Stories for Our Children

Friday, June 22, 2012

Friday Morning Hassles

This morning, I had no time to pack the girls' lunches, so I sent them off with lunch orders after a bit of internal wrestling with my inner voice (am I being a bad mother, shouldn't I make the effort and save some money).

We got to school at 8.50 and the 10 yo - the stickler for rules - insisted we report at the admin office so she and her sis could get their student diaries stamped with the Late Stamp. If it was me, I would've just sneaked them off to class quickly, but how can I tell my daughter that it's ok to disobey the rules right?

So we went to the office and joined this really long Q of stragglers.

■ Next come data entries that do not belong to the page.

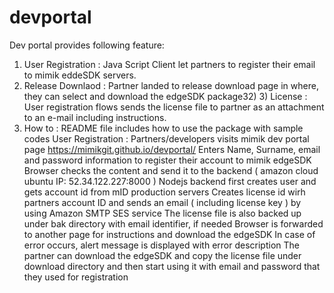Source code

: # devportal
Dev portal provides following feature:
1) User Registration : Java Script Client let partners to register their email to mimik eddeSDK servers.
2) Release Downlaod : Partner landed to release download page in where, they can select and download the edgeSDK package32) 3) License : User registration flows sends the license file to partner as an attachment to an e-mail including instructions.
4) How to : README file includes how to use the package with sample codes
User Registration :
Partners/developers  visits mimik dev portal page https://mimikgit.github.io/devportal/
Enters Name, Surname, email and password information to register their account to mimik edgeSDK
Browser checks the content and send it to the backend ( amazon cloud ubuntu IP: 52.34.122.227:8000 )
Nodejs backend first creates user and gets account id from mID production servers
Creates license id wirh partners account ID and sends an email  ( including license key ) by using Amazon SMTP SES service
The license file is also backed up under bak directory with email identifier, if needed
Browser is forwarded to another page for instructions and download the edgeSDK
In case of error occurs, alert message is displayed with error description
The partner can download the edgeSDK and copy the license file under download directory and then start using it with email and password that they used for registration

I felt like pointing out that in the time it took to Q and get the diary stamped, write in the name/date/class/reason for lateness in the book, get organized again and go to class, we could've gone straight to class and saved ourselves the hassle.

But we have to be consistent.

By the time I'd helped the little one fill in the form, her older sis had already disappeared. Probably she was still muttering "I'm so going to kill Jordanne for making us late" as she went.

J and I have an agreement that if she's late getting to school on a Friday morning, it means I don't get to read with her class.

Today was the first time I've had to enforce that rule, and she was a little bewildered when I bustled her off to class and made to leave. So I reminded her. She took it quite well, thankfully.

Being a preppie, J sometimes can't get her head around what she's supposed to do in the moment - get her water bottle out, get her satchel, put in her lunch order. She gets easily distracted, especially if she sees a friend. Today she was terrified she'd missed the lunch order run, and wanted me to go with her to ask her teacher about it. I had to nudge her along and encourage her to ask the question on her own. The poor thing had such a look of confusion on her face, and it's not the first time.

I've forgotten how school takes time getting used to. Learning to organize oneself is a challenge even for me sometimes, how much for a 5 year-old!




Wednesday, June 13, 2012

Snapshots at the 10-year mark

I love telling anyone - mums especially - that half of my parenting journey has been about learning from my children, as opposed to me teaching them stuff.

It's amazingly humbling how much I don't know and how much I've got it wrong.

My kids are a reflection of the best and worst in me. When I lose it on a bad day, it's not really about them - it's me confronting my own perfectionist streak and my insatiable desire for certainty, safety and significance, and not liking my reflection.

Right now, I'm battling my 10 yo who has decided she doesn't like piano and wants to give it up. Who thinks too much about sleepovers and parties and what her friends have that she hasn't got (DS, XBox, Kinect, and an endless assortment of iPhone apps that I refuse as a matter of principle to download). Who's bright and academically inclined, but also the most disorganized and ill-disciplined 10 yo I know. Who's volatile and bursting with pent-up injustices (real and imagined), jealous of the attention her little sister gets, and demands more time and one-on-one attention than I'm prepared to give.

I have what I think is a high-maintenance child on my hands.

I know I was pretty stubborn as a kid and I had many angsty moments as a teen, but I sure was never as much a handful as my firstborn is. At least I was a compliant child on the outside. She doesn't even pretend to comply.